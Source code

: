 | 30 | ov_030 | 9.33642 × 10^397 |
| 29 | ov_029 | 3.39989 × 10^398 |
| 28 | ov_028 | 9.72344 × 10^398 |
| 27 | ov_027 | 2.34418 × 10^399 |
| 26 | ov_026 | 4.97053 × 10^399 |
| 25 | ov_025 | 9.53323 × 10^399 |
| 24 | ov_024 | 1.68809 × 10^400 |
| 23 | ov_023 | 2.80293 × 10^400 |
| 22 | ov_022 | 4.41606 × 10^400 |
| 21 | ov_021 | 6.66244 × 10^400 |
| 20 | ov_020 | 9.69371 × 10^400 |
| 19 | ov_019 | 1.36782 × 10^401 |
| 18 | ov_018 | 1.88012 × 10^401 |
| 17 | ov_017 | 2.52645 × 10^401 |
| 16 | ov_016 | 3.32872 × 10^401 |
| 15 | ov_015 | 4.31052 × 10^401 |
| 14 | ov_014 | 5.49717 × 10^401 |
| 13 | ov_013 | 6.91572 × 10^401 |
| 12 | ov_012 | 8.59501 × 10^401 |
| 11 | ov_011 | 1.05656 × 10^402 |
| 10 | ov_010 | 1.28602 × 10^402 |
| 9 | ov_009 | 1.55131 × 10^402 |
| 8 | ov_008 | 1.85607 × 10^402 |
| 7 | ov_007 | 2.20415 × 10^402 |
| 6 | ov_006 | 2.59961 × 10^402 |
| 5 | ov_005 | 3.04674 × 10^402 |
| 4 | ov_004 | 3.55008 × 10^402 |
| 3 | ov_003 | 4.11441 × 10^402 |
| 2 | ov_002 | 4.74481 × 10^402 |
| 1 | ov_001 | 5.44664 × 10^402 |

·····

* [PROBLEM TO SOLVE] Nothing but the exact lines of the data above, from the line containing "9.72344 × 10^398 |" through the last, should appear in the answer.

* [ANSWER SECTION]
| 28 | ov_028 | 9.72344 × 10^398 |
| 27 | ov_027 | 2.34418 × 10^399 |
| 26 | ov_026 | 4.97053 × 10^399 |
| 25 | ov_025 | 9.53323 × 10^399 |
| 24 | ov_024 | 1.68809 × 10^400 |
| 23 | ov_023 | 2.80293 × 10^400 |
| 22 | ov_022 | 4.41606 × 10^400 |
| 21 | ov_021 | 6.66244 × 10^400 |
| 20 | ov_020 | 9.69371 × 10^400 |
| 19 | ov_019 | 1.36782 × 10^401 |
| 18 | ov_018 | 1.88012 × 10^401 |
| 17 | ov_017 | 2.52645 × 10^401 |
| 16 | ov_016 | 3.32872 × 10^401 |
| 15 | ov_015 | 4.31052 × 10^401 |
| 14 | ov_014 | 5.49717 × 10^401 |
| 13 | ov_013 | 6.91572 × 10^401 |
| 12 | ov_012 | 8.59501 × 10^401 |
| 11 | ov_011 | 1.05656 × 10^402 |
| 10 | ov_010 | 1.28602 × 10^402 |
| 9 | ov_009 | 1.55131 × 10^402 |
| 8 | ov_008 | 1.85607 × 10^402 |
| 7 | ov_007 | 2.20415 × 10^402 |
| 6 | ov_006 | 2.59961 × 10^402 |
| 5 | ov_005 | 3.04674 × 10^402 |
| 4 | ov_004 | 3.55008 × 10^402 |
| 3 | ov_003 | 4.11441 × 10^402 |
| 2 | ov_002 | 4.74481 × 10^402 |
| 1 | ov_001 | 5.44664 × 10^402 |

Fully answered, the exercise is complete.